§ **Action item**: Scan the data below for the string "SampleController". Show every line where it turns up.

Start of Task inputs

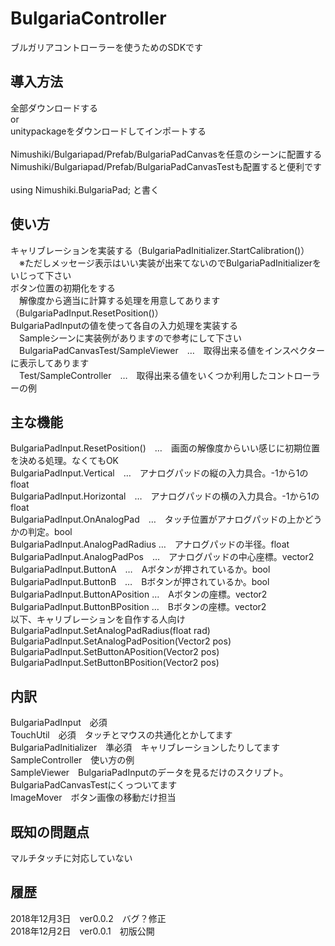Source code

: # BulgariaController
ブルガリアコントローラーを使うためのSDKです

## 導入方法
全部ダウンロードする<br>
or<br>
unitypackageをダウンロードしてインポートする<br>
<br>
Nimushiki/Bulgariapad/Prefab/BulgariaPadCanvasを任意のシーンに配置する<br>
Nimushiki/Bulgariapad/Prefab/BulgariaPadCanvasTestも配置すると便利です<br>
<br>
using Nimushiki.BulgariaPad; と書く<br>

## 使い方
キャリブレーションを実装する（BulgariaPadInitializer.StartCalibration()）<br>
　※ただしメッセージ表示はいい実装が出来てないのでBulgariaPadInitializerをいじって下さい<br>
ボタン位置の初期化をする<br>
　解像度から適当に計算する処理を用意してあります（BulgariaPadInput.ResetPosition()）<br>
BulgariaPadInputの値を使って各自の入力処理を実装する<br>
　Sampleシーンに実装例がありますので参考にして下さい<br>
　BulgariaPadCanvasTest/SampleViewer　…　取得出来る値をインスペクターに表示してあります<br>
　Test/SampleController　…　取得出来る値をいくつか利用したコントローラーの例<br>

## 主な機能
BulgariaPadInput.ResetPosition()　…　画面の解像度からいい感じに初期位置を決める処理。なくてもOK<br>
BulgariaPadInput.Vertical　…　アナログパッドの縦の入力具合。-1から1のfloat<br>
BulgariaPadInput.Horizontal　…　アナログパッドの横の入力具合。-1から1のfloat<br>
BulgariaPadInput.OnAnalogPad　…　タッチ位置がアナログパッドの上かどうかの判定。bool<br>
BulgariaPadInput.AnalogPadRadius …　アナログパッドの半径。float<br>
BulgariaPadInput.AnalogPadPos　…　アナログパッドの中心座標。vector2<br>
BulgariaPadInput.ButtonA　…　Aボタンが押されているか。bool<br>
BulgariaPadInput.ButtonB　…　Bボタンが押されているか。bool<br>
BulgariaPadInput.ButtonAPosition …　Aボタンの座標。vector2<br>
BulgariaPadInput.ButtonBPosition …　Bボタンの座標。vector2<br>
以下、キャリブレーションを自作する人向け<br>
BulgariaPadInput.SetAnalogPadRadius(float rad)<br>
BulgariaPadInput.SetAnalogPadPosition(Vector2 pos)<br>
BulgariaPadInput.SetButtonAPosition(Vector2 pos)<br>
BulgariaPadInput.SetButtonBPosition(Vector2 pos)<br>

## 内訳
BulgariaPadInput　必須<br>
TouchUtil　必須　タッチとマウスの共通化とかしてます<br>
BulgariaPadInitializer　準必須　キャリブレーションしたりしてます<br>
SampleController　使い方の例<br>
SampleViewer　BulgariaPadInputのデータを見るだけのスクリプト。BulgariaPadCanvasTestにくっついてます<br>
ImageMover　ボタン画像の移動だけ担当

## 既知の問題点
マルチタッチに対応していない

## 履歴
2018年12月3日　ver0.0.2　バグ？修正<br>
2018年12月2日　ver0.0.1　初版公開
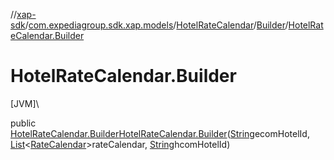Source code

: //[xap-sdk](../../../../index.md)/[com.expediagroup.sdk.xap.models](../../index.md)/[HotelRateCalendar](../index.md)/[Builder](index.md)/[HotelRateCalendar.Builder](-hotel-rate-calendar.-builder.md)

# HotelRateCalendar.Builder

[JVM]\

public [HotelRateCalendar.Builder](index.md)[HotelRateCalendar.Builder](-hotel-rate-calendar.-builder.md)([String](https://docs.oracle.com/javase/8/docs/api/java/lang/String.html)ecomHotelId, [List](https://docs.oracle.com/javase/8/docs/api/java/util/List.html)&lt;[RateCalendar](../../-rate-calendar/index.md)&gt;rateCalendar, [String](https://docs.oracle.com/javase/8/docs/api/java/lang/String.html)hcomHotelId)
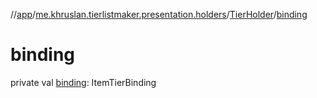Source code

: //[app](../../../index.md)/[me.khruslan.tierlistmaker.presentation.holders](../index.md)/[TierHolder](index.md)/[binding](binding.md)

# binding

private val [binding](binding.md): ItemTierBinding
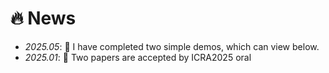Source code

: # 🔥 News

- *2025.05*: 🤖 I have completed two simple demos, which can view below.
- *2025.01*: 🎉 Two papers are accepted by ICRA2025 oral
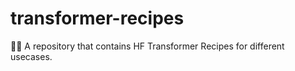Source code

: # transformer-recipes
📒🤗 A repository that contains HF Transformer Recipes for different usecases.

End of Task inputs

§ **Written answer**:
　Test/SampleController　…　取得出来る値をいくつか利用したコントローラーの例<br>
SampleController　使い方の例<br>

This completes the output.